You might want to try the SelfAdjointEigenSolver class
https://eigen.tuxfamily.org/dox/classEigen_1_1SelfAdjointEigenSolver.html
in the Eigen C++ class library
http://eigen.tuxfamily.org/index.php?title=Main_Page
I did some numerical experiments with a 30x30 SPD matrix with a condition
number of 1000 constructed
according to the procedure described by Neumaier here
Generating Symmetric Positive Definite Matrices using indices
I used a Windows 7 computer with a 2.8 GHz AMD Phenom II X4 830 CPU.
The compiler is VS 2013.
For the experiments with Lapack ssyev/dsyev, I used OpenBlas
http://www.openblas.net/.
In previous experiments I have found the BLAS operations in this library to
have very good performance.

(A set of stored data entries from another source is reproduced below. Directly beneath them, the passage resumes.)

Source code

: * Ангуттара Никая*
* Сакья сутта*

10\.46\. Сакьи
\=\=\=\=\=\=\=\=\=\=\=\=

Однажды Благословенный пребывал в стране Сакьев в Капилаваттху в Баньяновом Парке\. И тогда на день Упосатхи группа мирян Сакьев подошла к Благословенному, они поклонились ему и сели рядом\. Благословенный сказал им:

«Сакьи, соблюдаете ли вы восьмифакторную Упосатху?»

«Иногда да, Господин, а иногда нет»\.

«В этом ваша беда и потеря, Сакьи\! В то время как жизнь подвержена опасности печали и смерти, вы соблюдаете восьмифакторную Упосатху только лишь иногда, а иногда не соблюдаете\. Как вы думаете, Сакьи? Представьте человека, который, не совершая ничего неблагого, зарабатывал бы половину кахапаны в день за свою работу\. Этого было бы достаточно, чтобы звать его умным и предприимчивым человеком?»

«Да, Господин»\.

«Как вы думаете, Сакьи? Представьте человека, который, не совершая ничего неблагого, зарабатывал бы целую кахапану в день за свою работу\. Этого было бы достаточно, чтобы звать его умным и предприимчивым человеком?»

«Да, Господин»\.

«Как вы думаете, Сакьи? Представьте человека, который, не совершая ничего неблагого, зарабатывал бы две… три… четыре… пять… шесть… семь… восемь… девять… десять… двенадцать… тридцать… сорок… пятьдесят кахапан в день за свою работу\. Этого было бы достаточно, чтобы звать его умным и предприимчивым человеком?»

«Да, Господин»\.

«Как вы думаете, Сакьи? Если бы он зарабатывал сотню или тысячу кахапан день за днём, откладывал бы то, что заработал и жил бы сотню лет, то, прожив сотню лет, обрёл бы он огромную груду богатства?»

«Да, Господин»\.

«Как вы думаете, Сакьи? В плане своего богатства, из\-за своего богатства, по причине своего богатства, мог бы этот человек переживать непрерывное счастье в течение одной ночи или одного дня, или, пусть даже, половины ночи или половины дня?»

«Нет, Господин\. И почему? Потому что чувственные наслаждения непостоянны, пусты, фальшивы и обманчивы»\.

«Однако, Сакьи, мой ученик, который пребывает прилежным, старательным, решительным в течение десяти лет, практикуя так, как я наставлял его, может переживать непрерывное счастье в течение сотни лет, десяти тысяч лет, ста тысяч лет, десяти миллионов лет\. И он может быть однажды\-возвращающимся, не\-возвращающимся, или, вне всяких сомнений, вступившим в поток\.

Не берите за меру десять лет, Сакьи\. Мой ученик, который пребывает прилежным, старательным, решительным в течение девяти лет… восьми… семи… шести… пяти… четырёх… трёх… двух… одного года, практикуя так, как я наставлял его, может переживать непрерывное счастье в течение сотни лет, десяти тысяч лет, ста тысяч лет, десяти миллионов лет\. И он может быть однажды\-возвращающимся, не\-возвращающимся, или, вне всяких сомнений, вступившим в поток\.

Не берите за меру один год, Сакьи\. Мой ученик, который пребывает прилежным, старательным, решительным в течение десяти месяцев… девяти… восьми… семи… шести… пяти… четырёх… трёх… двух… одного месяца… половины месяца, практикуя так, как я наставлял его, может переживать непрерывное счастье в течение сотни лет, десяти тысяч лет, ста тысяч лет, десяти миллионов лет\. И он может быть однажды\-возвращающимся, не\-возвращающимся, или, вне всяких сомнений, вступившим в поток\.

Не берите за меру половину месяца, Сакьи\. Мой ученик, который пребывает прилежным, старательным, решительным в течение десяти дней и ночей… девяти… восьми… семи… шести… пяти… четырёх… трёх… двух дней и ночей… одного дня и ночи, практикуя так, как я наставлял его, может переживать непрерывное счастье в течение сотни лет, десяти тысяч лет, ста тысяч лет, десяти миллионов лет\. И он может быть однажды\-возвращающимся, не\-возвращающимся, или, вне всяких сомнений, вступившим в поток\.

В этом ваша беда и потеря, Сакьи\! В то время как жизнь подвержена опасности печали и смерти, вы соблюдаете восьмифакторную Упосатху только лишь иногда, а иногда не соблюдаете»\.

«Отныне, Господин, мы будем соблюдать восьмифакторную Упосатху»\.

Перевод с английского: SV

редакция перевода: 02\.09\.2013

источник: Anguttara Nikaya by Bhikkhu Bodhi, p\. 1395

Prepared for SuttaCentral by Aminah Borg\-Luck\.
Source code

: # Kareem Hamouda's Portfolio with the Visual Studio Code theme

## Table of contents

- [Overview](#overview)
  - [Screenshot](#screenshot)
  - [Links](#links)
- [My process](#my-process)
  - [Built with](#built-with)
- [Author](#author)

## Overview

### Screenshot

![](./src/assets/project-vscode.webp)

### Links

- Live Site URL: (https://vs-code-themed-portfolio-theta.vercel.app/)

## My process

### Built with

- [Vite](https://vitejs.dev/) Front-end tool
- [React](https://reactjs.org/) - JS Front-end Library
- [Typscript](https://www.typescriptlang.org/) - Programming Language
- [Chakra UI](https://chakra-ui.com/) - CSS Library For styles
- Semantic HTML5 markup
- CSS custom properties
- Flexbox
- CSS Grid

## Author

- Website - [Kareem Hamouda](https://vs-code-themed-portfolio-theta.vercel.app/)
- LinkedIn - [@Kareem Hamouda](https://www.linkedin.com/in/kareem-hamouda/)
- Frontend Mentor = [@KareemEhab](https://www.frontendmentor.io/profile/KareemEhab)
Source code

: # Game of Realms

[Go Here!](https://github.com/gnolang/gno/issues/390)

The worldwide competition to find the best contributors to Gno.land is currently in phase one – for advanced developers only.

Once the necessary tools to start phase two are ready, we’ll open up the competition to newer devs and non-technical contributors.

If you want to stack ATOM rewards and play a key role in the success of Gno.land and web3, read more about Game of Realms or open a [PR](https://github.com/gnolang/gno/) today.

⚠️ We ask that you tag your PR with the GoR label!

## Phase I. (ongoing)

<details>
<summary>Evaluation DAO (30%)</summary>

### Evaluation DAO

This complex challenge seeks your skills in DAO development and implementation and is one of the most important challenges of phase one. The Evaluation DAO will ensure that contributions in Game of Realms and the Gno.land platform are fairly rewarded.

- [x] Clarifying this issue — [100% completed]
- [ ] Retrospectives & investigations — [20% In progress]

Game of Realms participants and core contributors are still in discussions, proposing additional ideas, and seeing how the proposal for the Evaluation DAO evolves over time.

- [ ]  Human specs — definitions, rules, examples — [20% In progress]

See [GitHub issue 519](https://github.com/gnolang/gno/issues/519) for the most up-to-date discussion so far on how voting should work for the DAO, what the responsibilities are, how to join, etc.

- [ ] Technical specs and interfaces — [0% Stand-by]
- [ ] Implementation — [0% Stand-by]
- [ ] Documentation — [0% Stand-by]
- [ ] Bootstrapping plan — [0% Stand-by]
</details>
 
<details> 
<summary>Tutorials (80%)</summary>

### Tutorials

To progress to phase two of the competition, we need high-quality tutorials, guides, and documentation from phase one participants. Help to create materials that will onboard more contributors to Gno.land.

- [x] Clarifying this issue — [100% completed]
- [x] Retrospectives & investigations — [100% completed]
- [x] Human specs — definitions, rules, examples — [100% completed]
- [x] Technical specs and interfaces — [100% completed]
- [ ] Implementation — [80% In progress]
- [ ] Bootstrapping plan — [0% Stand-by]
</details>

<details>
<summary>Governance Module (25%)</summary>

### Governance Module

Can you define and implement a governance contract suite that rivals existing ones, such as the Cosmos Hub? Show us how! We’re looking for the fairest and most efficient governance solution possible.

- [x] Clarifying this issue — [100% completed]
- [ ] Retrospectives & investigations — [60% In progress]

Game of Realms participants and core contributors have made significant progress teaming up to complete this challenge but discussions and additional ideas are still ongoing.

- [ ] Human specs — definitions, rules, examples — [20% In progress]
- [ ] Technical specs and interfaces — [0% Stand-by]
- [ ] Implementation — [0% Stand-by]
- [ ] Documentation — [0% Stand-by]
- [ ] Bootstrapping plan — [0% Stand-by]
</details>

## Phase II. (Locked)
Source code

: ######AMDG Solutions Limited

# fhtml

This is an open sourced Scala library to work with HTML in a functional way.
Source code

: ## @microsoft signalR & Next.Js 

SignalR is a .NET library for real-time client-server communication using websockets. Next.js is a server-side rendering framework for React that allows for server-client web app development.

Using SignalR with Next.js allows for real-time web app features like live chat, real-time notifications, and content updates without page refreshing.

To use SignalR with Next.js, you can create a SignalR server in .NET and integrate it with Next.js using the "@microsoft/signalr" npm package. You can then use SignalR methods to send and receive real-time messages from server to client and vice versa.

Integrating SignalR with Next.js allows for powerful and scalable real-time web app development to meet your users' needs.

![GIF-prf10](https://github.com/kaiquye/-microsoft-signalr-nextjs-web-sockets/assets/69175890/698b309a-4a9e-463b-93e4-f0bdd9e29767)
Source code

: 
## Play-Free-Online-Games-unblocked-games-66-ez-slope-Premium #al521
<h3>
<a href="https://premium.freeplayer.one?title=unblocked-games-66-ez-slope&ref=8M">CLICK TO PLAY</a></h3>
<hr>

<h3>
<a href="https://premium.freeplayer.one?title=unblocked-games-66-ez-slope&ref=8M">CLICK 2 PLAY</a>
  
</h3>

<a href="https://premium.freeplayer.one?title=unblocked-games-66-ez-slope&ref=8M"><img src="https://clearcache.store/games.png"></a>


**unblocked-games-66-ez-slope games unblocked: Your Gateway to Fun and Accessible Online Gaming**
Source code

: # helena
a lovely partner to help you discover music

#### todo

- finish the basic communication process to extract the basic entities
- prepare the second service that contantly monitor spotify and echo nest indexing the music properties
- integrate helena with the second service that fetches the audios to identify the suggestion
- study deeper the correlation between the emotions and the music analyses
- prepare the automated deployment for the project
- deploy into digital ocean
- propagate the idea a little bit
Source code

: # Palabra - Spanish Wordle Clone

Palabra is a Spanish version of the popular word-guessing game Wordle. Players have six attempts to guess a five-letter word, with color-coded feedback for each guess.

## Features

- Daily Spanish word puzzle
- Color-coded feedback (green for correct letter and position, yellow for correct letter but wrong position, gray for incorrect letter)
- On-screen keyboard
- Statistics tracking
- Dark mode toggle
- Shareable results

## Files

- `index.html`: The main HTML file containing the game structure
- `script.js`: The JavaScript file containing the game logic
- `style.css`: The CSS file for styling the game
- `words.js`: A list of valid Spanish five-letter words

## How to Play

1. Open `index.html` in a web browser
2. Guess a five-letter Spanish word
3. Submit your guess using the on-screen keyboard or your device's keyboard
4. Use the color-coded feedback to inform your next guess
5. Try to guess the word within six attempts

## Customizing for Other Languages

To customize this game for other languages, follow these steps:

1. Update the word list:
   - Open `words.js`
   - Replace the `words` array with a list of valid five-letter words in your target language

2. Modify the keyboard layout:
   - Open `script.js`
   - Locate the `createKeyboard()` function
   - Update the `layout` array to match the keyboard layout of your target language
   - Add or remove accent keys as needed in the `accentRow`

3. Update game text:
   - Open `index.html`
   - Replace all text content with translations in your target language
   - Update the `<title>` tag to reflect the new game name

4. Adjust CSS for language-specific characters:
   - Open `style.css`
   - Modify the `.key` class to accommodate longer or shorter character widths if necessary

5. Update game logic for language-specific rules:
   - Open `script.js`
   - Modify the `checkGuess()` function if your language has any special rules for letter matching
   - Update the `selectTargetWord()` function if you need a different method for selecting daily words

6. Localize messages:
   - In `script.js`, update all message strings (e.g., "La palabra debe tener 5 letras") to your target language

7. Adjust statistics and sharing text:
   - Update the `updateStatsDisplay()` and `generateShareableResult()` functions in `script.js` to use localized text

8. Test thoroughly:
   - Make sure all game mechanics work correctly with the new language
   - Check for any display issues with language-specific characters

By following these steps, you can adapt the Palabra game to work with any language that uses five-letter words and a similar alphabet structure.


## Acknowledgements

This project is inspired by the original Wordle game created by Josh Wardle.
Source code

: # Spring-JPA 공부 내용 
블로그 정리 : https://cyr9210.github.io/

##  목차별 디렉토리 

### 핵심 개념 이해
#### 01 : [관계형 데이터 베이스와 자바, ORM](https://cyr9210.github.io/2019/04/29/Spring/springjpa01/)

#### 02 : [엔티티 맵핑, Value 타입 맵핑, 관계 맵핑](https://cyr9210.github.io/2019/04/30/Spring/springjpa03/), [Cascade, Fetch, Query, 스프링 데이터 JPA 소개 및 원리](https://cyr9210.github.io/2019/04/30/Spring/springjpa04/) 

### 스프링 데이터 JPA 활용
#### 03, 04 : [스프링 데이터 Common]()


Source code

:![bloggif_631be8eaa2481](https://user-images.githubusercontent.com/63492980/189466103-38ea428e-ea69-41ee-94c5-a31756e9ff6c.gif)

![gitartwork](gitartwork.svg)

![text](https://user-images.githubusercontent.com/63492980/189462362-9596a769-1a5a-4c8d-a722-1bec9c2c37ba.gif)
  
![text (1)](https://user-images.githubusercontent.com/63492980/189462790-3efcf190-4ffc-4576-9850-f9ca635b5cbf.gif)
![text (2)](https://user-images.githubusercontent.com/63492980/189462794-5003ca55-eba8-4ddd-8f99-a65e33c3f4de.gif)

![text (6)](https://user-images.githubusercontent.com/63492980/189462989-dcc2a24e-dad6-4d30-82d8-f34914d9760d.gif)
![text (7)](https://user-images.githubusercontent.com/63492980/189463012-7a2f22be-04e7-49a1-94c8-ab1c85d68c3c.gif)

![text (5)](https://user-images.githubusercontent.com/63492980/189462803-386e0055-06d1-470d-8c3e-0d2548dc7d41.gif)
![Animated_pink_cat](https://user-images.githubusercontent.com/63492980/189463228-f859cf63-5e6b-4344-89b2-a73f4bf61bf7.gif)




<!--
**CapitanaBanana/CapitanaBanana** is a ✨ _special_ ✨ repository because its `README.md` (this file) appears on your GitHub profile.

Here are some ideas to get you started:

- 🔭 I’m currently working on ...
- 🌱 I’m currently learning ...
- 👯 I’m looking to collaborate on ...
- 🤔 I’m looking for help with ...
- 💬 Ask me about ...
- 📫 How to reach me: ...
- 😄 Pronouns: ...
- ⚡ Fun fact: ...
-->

I suspect (but did not verify) that their
implementation of ssyev/dsyev simply uses the standard Fortran code but that
the performance of that routine depends significantly on the quality of the
underlying BLAS functions.
Eigen::SelfAdjointEigenSolver was significantly faster than ssyev/dsyev in this
case-- ~0.25 ms per call compared with ~2 ms per call.
I saw only very small reduction of the time when I switched from double to
single precision. But I noticed large errors in the eigenvalues computed.
This was true for both Eigen and Lapack.